1 liter H2O = 1kg H2O
Therefore, 50 gallons of water = 50 gal*(3.75 liter/gal)*(1 kg H2O/liter), or 187.5 kg of water. Note that the units cancel to leave only kg water.
Next we need the specific heat of water, a value that tells us how much energy is required to heat an certain amount of water for each unit of temperature change. I'm vague on the words "amount and temperature," since the same number can be expressed in a variety of units. For this example I will use the specific heat (Cp) of water using the following value:
Cp = 4.2 kJ/kg/C
You can literally read this as "it takes 4,200 Joule to raise 1 kilogram of water 1 degree C. So if you have 1 kg of water and raise it from 24 to 25 degrees C, it will require 4.2 kJ. Twice that, you raise it 2 degrees C. Be careful to check the units on the Cp you are using. They all are correct, but only for the conditions shown. Some will be written with moles, degrees K or F, or even calories instead of Joules.

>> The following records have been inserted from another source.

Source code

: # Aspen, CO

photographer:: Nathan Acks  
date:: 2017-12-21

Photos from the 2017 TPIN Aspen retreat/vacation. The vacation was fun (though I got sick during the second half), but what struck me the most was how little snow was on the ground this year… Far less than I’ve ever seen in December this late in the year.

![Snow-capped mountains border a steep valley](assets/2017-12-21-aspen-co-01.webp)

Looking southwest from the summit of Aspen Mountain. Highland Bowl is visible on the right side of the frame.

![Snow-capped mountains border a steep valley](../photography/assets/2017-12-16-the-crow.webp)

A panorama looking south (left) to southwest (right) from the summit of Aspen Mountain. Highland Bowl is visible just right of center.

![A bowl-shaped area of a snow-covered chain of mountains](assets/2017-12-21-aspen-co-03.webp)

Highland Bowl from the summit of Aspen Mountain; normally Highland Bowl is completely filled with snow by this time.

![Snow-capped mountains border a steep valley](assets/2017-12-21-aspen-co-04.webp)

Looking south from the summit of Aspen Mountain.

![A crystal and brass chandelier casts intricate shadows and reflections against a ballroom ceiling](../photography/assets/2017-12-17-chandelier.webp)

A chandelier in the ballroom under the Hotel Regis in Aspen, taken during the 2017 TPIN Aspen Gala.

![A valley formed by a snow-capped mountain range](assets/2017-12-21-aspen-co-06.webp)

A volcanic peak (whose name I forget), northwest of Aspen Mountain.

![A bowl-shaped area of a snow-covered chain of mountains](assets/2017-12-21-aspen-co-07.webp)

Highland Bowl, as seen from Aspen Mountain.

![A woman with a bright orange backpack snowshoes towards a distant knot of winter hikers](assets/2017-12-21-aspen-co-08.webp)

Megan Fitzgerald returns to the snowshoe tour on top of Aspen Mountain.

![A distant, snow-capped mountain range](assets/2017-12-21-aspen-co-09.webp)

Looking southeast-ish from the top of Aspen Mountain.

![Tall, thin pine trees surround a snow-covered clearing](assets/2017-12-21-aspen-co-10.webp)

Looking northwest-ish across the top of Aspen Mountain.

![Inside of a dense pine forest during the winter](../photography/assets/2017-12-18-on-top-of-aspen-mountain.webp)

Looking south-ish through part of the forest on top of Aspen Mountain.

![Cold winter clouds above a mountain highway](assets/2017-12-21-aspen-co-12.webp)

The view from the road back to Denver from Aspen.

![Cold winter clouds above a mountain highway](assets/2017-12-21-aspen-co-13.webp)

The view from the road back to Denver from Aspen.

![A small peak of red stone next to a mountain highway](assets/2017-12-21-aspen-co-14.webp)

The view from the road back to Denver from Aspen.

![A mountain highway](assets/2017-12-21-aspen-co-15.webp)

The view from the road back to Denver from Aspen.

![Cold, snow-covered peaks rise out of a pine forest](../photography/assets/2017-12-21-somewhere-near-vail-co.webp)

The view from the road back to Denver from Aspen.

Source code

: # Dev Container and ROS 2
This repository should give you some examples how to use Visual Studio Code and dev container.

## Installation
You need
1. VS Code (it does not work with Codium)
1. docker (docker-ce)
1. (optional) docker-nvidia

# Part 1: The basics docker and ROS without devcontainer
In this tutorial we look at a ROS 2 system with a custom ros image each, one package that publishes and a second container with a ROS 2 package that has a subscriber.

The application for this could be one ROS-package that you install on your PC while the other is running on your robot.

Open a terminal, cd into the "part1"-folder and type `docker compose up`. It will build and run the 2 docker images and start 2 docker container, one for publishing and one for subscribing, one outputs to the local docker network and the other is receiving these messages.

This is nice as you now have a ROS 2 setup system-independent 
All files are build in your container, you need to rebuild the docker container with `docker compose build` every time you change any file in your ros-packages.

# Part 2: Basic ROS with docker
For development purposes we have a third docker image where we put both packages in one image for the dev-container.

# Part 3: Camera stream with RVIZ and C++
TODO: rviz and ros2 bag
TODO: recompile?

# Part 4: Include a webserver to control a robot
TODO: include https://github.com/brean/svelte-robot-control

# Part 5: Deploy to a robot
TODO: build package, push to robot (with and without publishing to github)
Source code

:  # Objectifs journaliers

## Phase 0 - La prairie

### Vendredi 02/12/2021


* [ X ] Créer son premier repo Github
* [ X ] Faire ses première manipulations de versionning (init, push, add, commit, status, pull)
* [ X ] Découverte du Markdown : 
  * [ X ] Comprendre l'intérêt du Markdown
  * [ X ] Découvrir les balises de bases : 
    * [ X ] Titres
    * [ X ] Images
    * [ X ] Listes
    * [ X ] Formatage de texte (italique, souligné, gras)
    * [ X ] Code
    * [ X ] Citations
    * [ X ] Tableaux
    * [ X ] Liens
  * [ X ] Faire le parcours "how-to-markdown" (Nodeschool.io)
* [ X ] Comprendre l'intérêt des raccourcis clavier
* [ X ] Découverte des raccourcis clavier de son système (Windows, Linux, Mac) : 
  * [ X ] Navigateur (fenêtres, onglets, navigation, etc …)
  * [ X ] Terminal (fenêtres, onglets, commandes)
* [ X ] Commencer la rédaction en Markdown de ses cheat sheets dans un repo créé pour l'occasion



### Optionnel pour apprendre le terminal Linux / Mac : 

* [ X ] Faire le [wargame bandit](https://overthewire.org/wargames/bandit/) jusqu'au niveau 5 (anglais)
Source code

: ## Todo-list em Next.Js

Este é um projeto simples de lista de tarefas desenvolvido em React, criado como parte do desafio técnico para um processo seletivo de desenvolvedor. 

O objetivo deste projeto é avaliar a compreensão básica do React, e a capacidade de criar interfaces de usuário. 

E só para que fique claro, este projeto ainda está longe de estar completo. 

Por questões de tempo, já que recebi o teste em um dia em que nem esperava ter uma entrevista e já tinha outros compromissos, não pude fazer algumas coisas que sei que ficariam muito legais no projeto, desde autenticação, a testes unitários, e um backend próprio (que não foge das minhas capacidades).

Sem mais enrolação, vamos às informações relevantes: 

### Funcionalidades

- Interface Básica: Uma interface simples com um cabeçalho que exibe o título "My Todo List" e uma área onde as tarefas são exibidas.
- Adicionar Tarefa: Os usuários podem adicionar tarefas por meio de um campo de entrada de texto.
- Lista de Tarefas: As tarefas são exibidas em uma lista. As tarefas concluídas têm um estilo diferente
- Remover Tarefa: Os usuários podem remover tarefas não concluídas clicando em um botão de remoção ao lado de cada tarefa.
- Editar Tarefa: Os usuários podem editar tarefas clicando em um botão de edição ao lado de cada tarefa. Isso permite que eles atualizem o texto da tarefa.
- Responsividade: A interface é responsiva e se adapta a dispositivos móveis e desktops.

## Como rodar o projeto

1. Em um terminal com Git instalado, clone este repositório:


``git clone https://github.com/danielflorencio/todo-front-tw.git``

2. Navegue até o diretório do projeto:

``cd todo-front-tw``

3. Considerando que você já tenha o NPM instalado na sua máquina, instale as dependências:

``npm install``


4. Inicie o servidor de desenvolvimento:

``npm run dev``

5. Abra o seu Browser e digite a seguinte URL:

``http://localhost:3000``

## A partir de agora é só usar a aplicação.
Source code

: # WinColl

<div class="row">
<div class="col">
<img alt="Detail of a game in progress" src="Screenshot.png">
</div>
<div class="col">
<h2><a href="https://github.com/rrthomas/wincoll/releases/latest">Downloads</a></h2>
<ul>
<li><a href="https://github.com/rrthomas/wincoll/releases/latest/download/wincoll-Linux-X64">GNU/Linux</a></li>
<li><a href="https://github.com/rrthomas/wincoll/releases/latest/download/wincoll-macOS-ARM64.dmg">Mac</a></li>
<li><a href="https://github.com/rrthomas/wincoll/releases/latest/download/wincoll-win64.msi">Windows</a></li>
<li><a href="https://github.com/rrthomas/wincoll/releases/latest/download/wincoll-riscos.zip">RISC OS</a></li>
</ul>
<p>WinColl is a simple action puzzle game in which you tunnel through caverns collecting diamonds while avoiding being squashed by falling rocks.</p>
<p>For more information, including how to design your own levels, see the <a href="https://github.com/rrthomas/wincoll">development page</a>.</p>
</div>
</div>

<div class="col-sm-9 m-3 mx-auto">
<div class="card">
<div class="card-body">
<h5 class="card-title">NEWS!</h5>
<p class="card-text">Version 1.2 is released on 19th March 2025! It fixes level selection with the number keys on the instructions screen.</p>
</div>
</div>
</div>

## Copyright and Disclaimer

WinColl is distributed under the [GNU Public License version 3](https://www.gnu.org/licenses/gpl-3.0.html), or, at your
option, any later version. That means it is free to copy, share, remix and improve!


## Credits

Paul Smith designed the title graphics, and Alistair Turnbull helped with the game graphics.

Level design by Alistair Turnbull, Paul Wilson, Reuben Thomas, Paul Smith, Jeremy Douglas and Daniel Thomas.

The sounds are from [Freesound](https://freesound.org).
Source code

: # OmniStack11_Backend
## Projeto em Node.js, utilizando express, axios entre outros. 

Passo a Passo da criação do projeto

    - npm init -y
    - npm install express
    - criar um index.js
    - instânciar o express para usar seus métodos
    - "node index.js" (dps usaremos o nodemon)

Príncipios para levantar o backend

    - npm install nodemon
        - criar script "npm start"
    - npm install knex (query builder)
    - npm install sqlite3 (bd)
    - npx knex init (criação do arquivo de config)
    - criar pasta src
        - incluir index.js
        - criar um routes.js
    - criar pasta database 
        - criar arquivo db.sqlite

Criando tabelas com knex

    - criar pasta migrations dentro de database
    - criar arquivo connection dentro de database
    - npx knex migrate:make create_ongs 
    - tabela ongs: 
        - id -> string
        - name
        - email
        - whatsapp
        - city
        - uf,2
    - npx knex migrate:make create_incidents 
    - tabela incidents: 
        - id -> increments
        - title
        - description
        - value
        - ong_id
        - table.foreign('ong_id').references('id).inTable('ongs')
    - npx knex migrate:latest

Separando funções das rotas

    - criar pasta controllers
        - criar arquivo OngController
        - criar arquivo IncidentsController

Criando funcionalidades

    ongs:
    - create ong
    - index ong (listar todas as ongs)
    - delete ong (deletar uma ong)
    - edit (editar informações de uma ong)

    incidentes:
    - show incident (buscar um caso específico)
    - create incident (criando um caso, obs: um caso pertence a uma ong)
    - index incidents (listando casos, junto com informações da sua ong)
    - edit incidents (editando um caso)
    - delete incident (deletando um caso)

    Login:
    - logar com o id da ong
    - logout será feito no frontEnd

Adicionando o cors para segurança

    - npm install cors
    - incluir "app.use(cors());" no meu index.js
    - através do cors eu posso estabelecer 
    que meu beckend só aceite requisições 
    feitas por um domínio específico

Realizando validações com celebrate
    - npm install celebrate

In this example, we want to heat 187.5kg of water, with Cp = 4.2kJ/kg/C, by 25 degrees C.
Looking at the units, it becomes clear:
187.5kg * 4.2kJ/kg/C * 25C = 19,613 kJ total energy required in Joules.
But the question wants the answer expressed in kw-hr. So we need to covert the kJ into kw-hr. The conversion factor I find is:
1J = 2.777778⋅10-7kWh
This seems incredibly low to me, so please double check. Perhaps I'm just accustomed to inefficient water heaters. If it is correct, then the total kwhr needed is = 2.777778⋅10-7kWh/J * 19,613 kJ = 5.45 kwhr.
I hope this helps. Feel free to ask questions,
Bob